"Strassers Verteidigung ist Nonens"

Der "Sunday Times" Journalist Calvert erzählt im "ORF", wie er als falscher Lobbyist den EU-Abgeordneten Strasser zu Fall brachte.

"Ernst Strasser ist schlau." Diese Meinung vertritt der "Sunday Times" Journalist Jonathan Calvert in der ORF-Sendung "Report", die am Dienstag (21.05 Uhr) ausgestrahlt wird. Der Chef des Undercover-Reporter-Teams, das den mittlerweile zurückgetretenen EU-Abgeordneten zu Fall brachte, sprach in London über die Hintergründe des Berichtes.

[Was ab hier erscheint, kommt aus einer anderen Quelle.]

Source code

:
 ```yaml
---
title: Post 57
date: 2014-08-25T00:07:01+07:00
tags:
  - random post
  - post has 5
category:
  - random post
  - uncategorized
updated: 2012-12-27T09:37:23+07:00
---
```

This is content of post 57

Am Dienstag wurden im Ö1 Morgenjournal erste Auszüge des Interviews veröffentlicht.

Die Verteidigungslinie Strassers, wonach er nur zum Schein auf die Lobbyisten eingegangen sei, um Beweise zu sammeln, hält Calvert für "völligen Nonsens." Der Journalist und seine Kollegin Clare Newell hätten sich rund sechsmal in verschiedenen Hotels und Restaurants in Brüssel, Straßburg und London mit dem ÖVP-Politiker getroffen. "Wir haben ihn immer wieder gefragt, ob er für uns Gesetzesänderungen einbringen würde und er sagte: Natürlich", so Calvert in einem Interview mit den "Salzburger Nachrichten".

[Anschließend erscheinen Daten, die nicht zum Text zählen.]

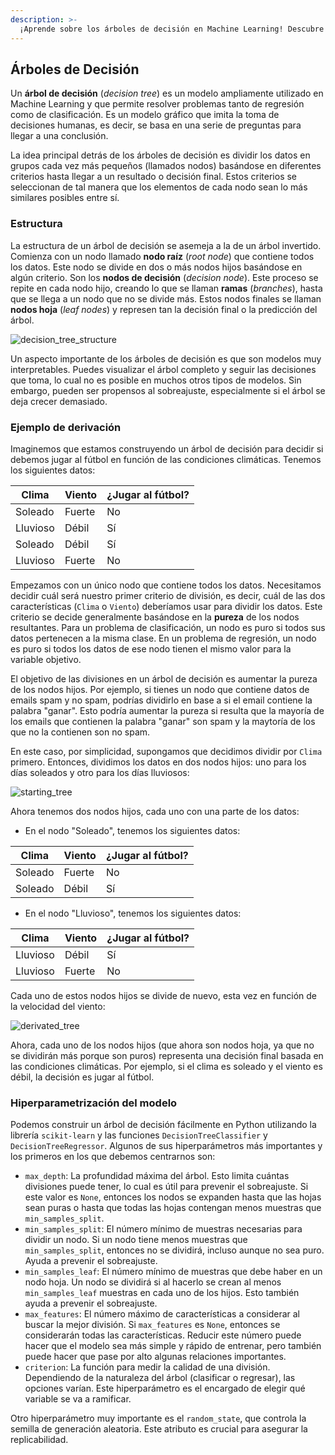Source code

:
```yaml
---
description: >-
  ¡Aprende sobre los árboles de decisión en Machine Learning! Descubre cómo funcionan, su estructura y los hiperparámetros clave para dominar este poderoso modelo.
---
```

## Árboles de Decisión

Un **árbol de decisión** (*decision tree*) es un modelo ampliamente utilizado en Machine Learning y que permite resolver problemas tanto de regresión como de clasificación. Es un modelo gráfico que imita la toma de decisiones humanas, es decir, se basa en una serie de preguntas para llegar a una conclusión.

La idea principal detrás de los árboles de decisión es dividir los datos en grupos cada vez más pequeños (llamados nodos) basándose en diferentes criterios hasta llegar a un resultado o decisión final. Estos criterios se seleccionan de tal manera que los elementos de cada nodo sean lo más similares posibles entre sí.

### Estructura

La estructura de un árbol de decisión se asemeja a la de un árbol invertido. Comienza con un nodo llamado **nodo raíz** (*root node*) que contiene todos los datos. Este nodo se divide en dos o más nodos hijos basándose en algún criterio. Son los **nodos de decisión** (*decision node*). Este proceso se repite en cada nodo hijo, creando lo que se llaman **ramas** (*branches*), hasta que se llega a un nodo que no se divide más. Estos nodos finales se llaman **nodos hoja** (*leaf nodes*) y represen tan la decisión final o la predicción del árbol.

![decision_tree_structure](https://github.com/4GeeksAcademy/machine-learning-content/blob/master/assets/decision_tree_structure.jpg?raw=true)

Un aspecto importante de los árboles de decisión es que son modelos muy interpretables. Puedes visualizar el árbol completo y seguir las decisiones que toma, lo cual no es posible en muchos otros tipos de modelos. Sin embargo, pueden ser propensos al sobreajuste, especialmente si el árbol se deja crecer demasiado.

### Ejemplo de derivación

Imaginemos que estamos construyendo un árbol de decisión para decidir si debemos jugar al fútbol en función de las condiciones climáticas. Tenemos los siguientes datos:

| Clima | Viento | ¿Jugar al fútbol? |
|-------|--------|-------------------|
| Soleado | Fuerte | No |
| Lluvioso | Débil | Sí |
| Soleado | Débil | Sí |
| Lluvioso | Fuerte | No |

Empezamos con un único nodo que contiene todos los datos. Necesitamos decidir cuál será nuestro primer criterio de división, es decir, cuál de las dos características (`Clima` o `Viento`) deberíamos usar para dividir los datos. Este criterio se decide generalmente basándose en la **pureza** de los nodos resultantes. Para un problema de clasificación, un nodo es puro si todos sus datos pertenecen a la misma clase. En un problema de regresión, un nodo es puro si todos los datos de ese nodo tienen el mismo valor para la variable objetivo.

El objetivo de las divisiones en un árbol de decisión es aumentar la pureza de los nodos hijos. Por ejemplo, si tienes un nodo que contiene datos de emails spam y no spam, podrías dividirlo en base a si el email contiene la palabra "ganar". Esto podría aumentar la pureza si resulta que la mayoría de los emails que contienen la palabra "ganar" son spam y la maytoría de los que no la contienen son no spam.

En este caso, por simplicidad, supongamos que decidimos dividir por `Clima` primero. Entonces, dividimos los datos en dos nodos hijos: uno para los días soleados y otro para los días lluviosos:

![starting_tree](https://github.com/4GeeksAcademy/machine-learning-content/blob/master/assets/starting_tree.png?raw=true)

Ahora tenemos dos nodos hijos, cada uno con una parte de los datos:

- En el nodo "Soleado", tenemos los siguientes datos:

| Clima | Viento | ¿Jugar al fútbol? |
|-------|--------|-------------------|
| Soleado | Fuerte | No |
| Soleado | Débil | Sí |

- En el nodo "Lluvioso", tenemos los siguientes datos:

| Clima | Viento | ¿Jugar al fútbol? |
|-------|--------|-------------------|
| Lluvioso | Débil | Sí |
| Lluvioso | Fuerte | No |

Cada uno de estos nodos hijos se divide de nuevo, esta vez en función de la velocidad del viento:

![derivated_tree](https://github.com/4GeeksAcademy/machine-learning-content/blob/master/assets/derivated_tree.png?raw=true)

Ahora, cada uno de los nodos hijos (que ahora son nodos hoja, ya que no se dividirán más porque son puros) representa una decisión final basada en las condiciones climáticas. Por ejemplo, si el clima es soleado y el viento es débil, la decisión es jugar al fútbol.

### Hiperparametrización del modelo

Podemos construir un árbol de decisión fácilmente en Python utilizando la librería `scikit-learn` y las funciones `DecisionTreeClassifier` y `DecisionTreeRegressor`. Algunos de sus hiperparámetros más importantes y los primeros en los que debemos centrarnos son:

- `max_depth`: La profundidad máxima del árbol. Esto limita cuántas divisiones puede tener, lo cual es útil para prevenir el sobreajuste. Si este valor es `None`, entonces los nodos se expanden hasta que las hojas sean puras o hasta que todas las hojas contengan menos muestras que `min_samples_split`.
- `min_samples_split`: El número mínimo de muestras necesarias para dividir un nodo. Si un nodo tiene menos muestras que `min_samples_split`, entonces no se dividirá, incluso aunque no sea puro. Ayuda a prevenir el sobreajuste.
- `min_samples_leaf`: El número mínimo de muestras que debe haber en un nodo hoja. Un nodo se dividirá si al hacerlo se crean al menos `min_samples_leaf` muestras en cada uno de los hijos. Esto también ayuda a prevenir el sobreajuste.
- `max_features`: El número máximo de características a considerar al buscar la mejor división. Si `max_features` es `None`, entonces se considerarán todas las características. Reducir este número puede hacer que el modelo sea más simple y rápido de entrenar, pero también puede hacer que pase por alto algunas relaciones importantes.
- `criterion`: La función para medir la calidad de una división. Dependiendo de la naturaleza del árbol (clasificar o regresar), las opciones varían. Este hiperparámetro es el encargado de elegir qué variable se va a ramificar.

Otro hiperparámetro muy importante es el `random_state`, que controla la semilla de generación aleatoria. Este atributo es crucial para asegurar la replicabilidad.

Strasser habe mehrmals bestätigt, ein Lobbyist zu sein. Er habe gesagt, der Job als EU Parlamentarier und Lobbyist lasse sich sehr leicht vereinbaren. Die Arbeit im EU Parlament eröffne ihm viele Türen. Laut Calvert war Strasser jedoch sehr achtsam in seiner Vorgehensweise. "Er sagte ja selbst, Lobbyisten haftet ein gewisser Geruch an, und bei mir ist das auch der Fall. Deshalb müsse man vorsichtig sein."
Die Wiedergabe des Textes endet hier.